In the meantime, in early November 2005, Medicare, having been alerted to the fact that defendant lacked a license to practice medicine, declined a claim submitted by defendant on that basis. Defendant continued his practice. However, shortly thereafter, on November 21, 2005, defendant went to the Medical Board's office to fill out a renewal application, but he still lacked insurance. In a letter dated December 7, 2005, the Medical Board acknowledged receipt of defendant's reinstatement application, and indicated that it was ready to review the new application, but it again informed him that he could not practice without medical malpractice insurance. In a letter dated December 12, 2005, defendant was informed that the Medical Board was rescinding its prior letter of intent to reinstate because, on the day after the letter had been written, the Medical Board learned that defendant had been arrested on a criminal complaint filed by the Middlesex County Prosecutor's Office initially charging him with unlawful practice of medicine, theft by deception of a sum greater than $75,000, witness tampering and tampering with evidence.
Other evidence at trial established that defendant had executed an application for medical malpractice insurance on July 27, 2006 in which he failed to disclose in answer to a question requesting such information that he was under indictment, having at that point been indicted on April 19, 2006 and June 16, 2006. Evidence also established that defendant had given false information in seeking renewal of his registration under the Controlled Substance Act.
Following trial by jury and entry of a judgment of conviction, defendant appealed, raising the multitude of issues that we have listed.

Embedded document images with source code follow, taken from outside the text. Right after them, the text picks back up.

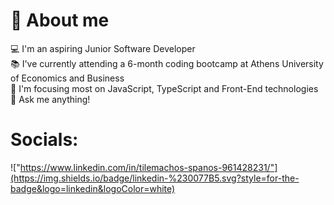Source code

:  # :dizzy: About me 
 
 :computer: I'm an aspiring Junior Software Developer <br>
 :books: I've currently attending a 6-month coding bootcamp at Athens University of Economics and Business <br>
 :dart: I'm focusing most on JavaScript, TypeScript and Front-End technologies <br>
 :speech_balloon: Ask me anything!


# Socials:
!["https://www.linkedin.com/in/tilemachos-spanos-961428231/"](https://img.shields.io/badge/linkedin-%230077B5.svg?style=for-the-badge&logo=linkedin&logoColor=white)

Our review of those issues in light of the trial record and arguments of counsel satisfies us that the vast majority lack sufficient merit to warrant discussion in a written opinion. R. 2:11-3(e)(2). We address only the following arguments.
The jury found defendant guilty of second-degree theft by deception, N.J.S.A. 2C:20-4, for fraudulently obtaining payments from health insurers, including Medicare. On appeal, defendant argues that the State's prosecution pursuant to State criminal law was preempted by federal laws governing Medicare. In support of this proposition, he relies on Zahl v. Harper, 282 F.3d 204 (3d Cir. 2002) and United States v. Braunstein, 474 F. Supp. 1 (D.N.J. 1978).
We find Zahl to be singularly unsupportive of defendant's position, since there, the Third Circuit Court of Appeals concluded in the context of State disciplinary proceedings having as their factual basis acts by Zahl of alleged Medicare billing fraud, that the State's action was not preempted by federal Medicare law, and it thus affirmed a District Court order dismissing Zahl's complaint on grounds of abstention. In reaching its decision, the court first discussed the grounds for abstention set forth in Younger v. Harris, 401 U.S. 37, 91 S. Ct. 746, 27 L. Ed. 2d 669 (1971) and employed in a non-criminal setting in Middlesex County Ethics Committee v. Garden State Bar Association, 457 U.S. 423, 432, 102 S. Ct. 2515, 2521, 73 L. Ed. 2d 116, 124 (1982) and found the three-pronged test applicable in that context had been satisfied in the Zahl matter. Zahl, supra, 282 F.2d at 208-10.
In a second section of its opinion, relevant here, the court then addressed the issue of preemption, determining in a case in which abstention was raised as a basis for dismissal, the state interest served by abstention should be balanced against the federal interest claimed to have been usurped by the state law. Id. at 210. In that regard, the court determined that the Medicare provisions upon which Zahl relied offered no support for a claim of any federal interest in having the Secretary of the Department of Health and Human Services enforce Medicare violations. Id. at 211-12. In contrast, the court recognized "that New Jersey has a heavy and traditional interest in regulating the practice of medicine within its borders." Id. at 210-11. The court continued:
"'States traditionally have had great latitude under their police powers to legislate as to the protection of the lives, limbs, health, comfort, and quiet of all persons.'" Medtronic, Inc. v. Lohr, 518 U.S. 470, 475, 135 L. Ed. 2d 700, [709,] 116 S. Ct. 2240[, 2245] (1996) (quoting Metro.
Life Ins. Co. v. Massachusetts, 471 U.S. 724, 756, 85 L. Ed. 2d 728, [751,] 105 S. Ct. 2380[, 2398] (1985)). New Jersey recognizes that a license to practice a profession "is not a basic individual right" and the right to practice medicine "is granted in the interest of the public." In re Polk License Revocation, [90 N.J. 550, 570 (1982)]. The state regulation of the medical profession is in the public interest; power to establish and enforce health standards "is a vital part of a state's police power." Brodie v. State Bd. of Med. Exam'rs, [177 N.J. Super. 523, 532 (App. Div. 1981)] (quoting Barsky v. Bd. of Regents, 347 U.S. 442, 449, 98 L. Ed. 829, [838,] 74 S. Ct. 650[, 655] (1954)). [Zahl, supra, 282 F.3d at 211.]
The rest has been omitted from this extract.